▸ **To do**:
Give every line of the material back exactly, images removed.

▸ **Entries shown**:
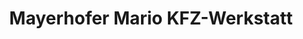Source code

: ---
title: "Mayerhofer Mario KFZ-Werkstatt"
url: /alkofen/mayerhofer-mario-kfz-werkstatt/
shop: Autowerkstatt
---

▸ **Exercise answer**:
Source code

: ---
title: "Mayerhofer Mario KFZ-Werkstatt"
url: /alkofen/mayerhofer-mario-kfz-werkstatt/
shop: Autowerkstatt
---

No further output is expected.